Torture tests and canonical examples

I've added the following to the wiki:
[note from dpd -- I've never wiki-ed before, so I don't quite know the proper past tense of the verb, nor proper protocol for leaving one's footprints -- however ...] Take a look at http://srufaculty.sru.edu/david.dailey/svg/newstuff/Newlist.htm These are a collection of examples developed for writing the book. By and large I think they should all work according to the spec, though in some cases, there remains superfluous code (javascript put in to draw axes and the like -- templates carried from one example to the next that are no longer needed as the context changes and so forth). Those examples, or the simple code illustrated in the various sections of the book, provide examples of code and pictures of what it [should] (I think) look like. 
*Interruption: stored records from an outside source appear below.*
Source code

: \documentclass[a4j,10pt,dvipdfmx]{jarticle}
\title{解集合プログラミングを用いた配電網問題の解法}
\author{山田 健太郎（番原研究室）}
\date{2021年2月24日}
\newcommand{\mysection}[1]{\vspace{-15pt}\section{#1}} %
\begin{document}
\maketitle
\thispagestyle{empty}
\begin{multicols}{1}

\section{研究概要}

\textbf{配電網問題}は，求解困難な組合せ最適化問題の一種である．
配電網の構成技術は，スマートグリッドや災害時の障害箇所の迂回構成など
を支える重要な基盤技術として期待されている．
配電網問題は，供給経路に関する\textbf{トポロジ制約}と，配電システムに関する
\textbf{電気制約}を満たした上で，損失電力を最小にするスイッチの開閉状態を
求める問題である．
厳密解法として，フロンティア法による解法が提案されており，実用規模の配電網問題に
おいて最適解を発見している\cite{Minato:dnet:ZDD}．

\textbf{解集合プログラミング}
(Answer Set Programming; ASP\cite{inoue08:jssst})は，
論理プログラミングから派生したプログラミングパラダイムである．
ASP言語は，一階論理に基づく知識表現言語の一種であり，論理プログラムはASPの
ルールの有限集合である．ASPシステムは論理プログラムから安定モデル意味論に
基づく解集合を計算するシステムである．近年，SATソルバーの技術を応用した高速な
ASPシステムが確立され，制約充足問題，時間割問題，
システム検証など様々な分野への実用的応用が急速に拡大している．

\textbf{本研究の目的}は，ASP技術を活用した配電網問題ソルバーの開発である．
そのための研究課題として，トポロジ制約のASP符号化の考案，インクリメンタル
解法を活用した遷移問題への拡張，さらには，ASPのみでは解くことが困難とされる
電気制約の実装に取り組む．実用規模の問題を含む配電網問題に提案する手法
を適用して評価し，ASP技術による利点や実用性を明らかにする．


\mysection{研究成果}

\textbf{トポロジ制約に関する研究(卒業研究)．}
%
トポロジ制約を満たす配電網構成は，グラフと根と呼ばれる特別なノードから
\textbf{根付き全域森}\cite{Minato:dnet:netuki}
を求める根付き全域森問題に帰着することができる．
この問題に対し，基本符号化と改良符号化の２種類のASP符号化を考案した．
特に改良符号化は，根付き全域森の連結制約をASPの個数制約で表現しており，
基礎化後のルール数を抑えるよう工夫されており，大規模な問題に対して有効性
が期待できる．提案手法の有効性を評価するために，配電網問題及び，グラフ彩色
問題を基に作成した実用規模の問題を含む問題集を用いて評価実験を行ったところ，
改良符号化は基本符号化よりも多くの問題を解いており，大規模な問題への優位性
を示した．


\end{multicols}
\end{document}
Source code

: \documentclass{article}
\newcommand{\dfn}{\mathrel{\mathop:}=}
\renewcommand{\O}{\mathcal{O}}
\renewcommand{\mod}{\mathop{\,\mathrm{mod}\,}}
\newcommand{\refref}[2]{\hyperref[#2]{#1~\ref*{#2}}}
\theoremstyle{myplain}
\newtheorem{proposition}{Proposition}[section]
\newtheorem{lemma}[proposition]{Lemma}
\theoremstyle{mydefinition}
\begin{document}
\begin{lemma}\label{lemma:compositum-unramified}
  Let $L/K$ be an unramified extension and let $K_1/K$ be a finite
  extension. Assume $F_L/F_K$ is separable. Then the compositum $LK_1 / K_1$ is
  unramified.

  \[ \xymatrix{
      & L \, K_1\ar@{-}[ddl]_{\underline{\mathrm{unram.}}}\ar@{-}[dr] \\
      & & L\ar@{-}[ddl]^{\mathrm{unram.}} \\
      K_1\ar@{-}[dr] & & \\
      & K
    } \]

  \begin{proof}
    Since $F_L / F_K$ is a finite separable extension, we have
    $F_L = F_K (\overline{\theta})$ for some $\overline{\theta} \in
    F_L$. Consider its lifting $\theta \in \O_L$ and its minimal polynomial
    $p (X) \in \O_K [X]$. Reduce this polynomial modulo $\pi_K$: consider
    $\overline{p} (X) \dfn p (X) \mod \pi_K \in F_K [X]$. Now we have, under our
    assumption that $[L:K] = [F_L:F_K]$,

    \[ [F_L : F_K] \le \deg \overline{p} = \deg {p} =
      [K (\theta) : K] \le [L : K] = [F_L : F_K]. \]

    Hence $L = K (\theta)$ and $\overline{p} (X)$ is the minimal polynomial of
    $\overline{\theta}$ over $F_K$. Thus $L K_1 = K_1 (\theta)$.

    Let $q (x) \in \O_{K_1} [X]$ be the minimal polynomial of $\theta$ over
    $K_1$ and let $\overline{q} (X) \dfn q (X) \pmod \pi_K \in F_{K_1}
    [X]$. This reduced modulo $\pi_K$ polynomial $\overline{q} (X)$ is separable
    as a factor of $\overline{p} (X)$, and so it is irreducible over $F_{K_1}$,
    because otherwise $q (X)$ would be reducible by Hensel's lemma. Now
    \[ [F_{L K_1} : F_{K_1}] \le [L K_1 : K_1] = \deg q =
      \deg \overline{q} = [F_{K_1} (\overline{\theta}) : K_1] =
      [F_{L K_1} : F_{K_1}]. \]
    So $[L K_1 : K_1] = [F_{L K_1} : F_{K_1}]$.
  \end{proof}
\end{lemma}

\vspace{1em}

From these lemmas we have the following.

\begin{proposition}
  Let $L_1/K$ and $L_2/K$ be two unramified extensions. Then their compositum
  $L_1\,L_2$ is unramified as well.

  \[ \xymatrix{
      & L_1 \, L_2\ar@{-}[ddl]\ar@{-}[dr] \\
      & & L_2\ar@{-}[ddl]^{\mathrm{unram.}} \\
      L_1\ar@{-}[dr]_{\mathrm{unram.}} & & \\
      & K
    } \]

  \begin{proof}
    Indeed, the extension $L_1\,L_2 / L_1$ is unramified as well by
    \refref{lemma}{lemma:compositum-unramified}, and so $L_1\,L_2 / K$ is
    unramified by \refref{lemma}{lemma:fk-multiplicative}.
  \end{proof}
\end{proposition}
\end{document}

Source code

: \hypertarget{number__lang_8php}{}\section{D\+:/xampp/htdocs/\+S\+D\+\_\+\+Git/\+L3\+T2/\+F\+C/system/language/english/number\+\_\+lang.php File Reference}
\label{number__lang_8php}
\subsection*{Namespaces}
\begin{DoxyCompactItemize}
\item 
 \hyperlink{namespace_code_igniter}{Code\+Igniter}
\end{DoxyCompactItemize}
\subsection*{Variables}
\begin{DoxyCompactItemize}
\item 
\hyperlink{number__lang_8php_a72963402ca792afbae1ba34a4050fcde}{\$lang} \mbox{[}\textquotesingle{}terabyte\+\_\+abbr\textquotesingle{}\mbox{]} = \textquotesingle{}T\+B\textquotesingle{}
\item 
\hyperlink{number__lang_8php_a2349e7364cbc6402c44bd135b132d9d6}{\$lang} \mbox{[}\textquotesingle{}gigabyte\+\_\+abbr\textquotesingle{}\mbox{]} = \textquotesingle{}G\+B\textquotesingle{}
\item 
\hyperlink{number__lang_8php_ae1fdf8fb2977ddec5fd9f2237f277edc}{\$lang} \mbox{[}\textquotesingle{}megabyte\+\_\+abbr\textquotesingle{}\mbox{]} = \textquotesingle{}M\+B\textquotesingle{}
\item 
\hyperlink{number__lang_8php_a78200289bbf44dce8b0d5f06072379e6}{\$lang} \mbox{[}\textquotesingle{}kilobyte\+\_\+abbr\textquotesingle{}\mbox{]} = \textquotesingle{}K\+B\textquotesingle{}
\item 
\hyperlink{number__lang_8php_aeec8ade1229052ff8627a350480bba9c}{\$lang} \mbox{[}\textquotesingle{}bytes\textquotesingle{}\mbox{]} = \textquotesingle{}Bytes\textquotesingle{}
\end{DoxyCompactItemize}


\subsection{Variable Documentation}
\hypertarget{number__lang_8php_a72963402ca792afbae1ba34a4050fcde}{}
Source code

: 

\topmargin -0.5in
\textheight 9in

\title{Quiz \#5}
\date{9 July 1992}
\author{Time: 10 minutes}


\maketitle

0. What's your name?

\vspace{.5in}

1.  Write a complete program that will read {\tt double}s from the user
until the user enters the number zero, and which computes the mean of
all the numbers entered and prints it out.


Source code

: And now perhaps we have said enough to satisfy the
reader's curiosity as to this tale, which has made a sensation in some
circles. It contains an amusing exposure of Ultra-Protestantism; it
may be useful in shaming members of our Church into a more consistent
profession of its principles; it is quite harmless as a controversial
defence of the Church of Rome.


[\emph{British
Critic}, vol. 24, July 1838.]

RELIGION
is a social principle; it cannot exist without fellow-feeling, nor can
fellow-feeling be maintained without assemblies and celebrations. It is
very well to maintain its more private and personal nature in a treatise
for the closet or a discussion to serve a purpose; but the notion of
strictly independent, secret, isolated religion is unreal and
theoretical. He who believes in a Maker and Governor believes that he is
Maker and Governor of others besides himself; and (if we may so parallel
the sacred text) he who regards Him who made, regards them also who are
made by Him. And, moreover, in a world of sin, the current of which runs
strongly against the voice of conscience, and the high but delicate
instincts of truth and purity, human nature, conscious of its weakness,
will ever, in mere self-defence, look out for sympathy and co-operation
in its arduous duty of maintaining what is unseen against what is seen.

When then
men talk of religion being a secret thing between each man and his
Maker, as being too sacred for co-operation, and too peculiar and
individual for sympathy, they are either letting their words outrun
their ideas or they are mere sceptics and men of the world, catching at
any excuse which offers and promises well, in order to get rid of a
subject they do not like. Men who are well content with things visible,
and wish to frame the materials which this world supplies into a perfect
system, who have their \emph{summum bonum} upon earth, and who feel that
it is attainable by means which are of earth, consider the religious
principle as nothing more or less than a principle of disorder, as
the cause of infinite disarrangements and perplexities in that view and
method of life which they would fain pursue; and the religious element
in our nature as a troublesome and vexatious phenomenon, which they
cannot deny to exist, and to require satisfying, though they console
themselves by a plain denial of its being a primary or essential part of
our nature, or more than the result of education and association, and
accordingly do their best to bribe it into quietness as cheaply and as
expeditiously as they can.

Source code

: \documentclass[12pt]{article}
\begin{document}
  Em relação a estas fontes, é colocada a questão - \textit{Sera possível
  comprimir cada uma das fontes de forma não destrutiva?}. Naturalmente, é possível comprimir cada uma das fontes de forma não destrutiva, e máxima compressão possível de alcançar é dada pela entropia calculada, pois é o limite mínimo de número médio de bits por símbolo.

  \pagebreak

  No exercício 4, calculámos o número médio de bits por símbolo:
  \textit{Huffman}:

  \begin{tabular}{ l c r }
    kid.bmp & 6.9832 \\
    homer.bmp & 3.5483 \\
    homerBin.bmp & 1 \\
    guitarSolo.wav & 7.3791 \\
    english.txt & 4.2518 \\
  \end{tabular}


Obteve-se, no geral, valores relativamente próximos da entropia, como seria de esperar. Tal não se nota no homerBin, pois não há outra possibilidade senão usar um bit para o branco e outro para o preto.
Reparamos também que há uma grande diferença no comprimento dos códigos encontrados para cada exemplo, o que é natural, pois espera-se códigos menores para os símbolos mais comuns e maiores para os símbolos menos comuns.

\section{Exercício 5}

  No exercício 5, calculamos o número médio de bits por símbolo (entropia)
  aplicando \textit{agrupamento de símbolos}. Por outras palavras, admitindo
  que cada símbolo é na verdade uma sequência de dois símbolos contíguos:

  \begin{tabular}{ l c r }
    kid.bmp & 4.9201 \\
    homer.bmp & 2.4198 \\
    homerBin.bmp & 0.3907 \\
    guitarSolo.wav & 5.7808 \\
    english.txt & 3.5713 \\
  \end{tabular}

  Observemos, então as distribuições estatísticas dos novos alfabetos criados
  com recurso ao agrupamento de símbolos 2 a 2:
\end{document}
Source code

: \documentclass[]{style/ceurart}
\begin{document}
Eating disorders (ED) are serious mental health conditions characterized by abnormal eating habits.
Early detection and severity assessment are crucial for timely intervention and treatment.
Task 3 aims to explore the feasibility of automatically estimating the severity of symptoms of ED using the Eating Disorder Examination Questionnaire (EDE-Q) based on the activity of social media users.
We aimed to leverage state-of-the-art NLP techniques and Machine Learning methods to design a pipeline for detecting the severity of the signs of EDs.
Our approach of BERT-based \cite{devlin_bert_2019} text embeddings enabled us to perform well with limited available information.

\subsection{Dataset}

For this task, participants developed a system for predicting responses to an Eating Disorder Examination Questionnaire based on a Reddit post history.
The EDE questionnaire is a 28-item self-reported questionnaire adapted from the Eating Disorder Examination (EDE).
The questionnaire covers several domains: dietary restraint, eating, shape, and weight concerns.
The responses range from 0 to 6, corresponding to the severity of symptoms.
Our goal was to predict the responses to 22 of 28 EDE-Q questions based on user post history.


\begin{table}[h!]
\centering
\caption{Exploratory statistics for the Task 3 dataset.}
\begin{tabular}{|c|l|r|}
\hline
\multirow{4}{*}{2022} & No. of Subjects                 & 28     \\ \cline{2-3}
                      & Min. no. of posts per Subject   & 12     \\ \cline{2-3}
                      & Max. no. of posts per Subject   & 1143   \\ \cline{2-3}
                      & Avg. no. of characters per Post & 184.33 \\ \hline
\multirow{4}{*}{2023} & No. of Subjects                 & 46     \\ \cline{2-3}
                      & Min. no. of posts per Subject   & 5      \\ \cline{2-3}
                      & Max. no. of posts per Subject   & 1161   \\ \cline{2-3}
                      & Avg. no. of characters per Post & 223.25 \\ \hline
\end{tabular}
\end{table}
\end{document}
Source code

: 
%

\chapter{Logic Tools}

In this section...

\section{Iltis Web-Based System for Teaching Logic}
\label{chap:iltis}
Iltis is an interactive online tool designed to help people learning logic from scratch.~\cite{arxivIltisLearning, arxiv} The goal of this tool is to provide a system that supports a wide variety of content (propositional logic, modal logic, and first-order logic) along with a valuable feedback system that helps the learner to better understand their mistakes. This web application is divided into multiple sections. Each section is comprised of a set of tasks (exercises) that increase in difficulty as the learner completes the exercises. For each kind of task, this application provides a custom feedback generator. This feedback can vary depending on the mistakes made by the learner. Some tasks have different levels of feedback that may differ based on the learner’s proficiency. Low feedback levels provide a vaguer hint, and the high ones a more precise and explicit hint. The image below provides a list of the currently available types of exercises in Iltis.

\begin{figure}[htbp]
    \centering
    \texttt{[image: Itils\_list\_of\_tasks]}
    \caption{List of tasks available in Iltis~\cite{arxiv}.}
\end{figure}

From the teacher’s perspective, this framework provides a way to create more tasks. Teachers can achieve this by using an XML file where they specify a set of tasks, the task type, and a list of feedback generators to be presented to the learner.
By way of torture tests, the examples with compound filters are quite torturous, living up to the name. 
 
They were designed as sort of simplest examples to investigate certain features. It might make most sense to just cut and paste from the book -- put into the wiki and then test, critique and evaluate. If flaws in the examples are found, I need to know so that that feedback gets back into the book.
 
In addition to torture tests, I think we've talked about a slightly different collection of "best practices"
 
I'm thinking here of something I might call canonical examples -- things for which the code cannot be made any simpler. (which, from my experience, helps with actually teaching someone to do something).
 
Any suggestions on where to put such a thing? A new page perhaps? 
 
What I have in mind is something like :
 
<svg xmlns="http://www.w3.org/2000/svg">
<circle r="9"/>
</svg>
I claim that this is the simplest svg file (in terms of keystrokes) that should actually render properly in all user agents.
The claim may be wrong (note that if I say r="50" the visible quarter circle may be more visible.
cx and cy, are, I think optional attributes defaulting to 0. The NS declaration is required in at least FF.
It has to be well formed XML, and all the other basic shapes have more required attributes (I think).
 
I have a few of these for submission and discussion.
 
Given the lack of traffic thus far on this list, maybe it makes more sense to discuss through e-mail rather than
wiki, until some consensus is reached? You wiki veterans know better than me.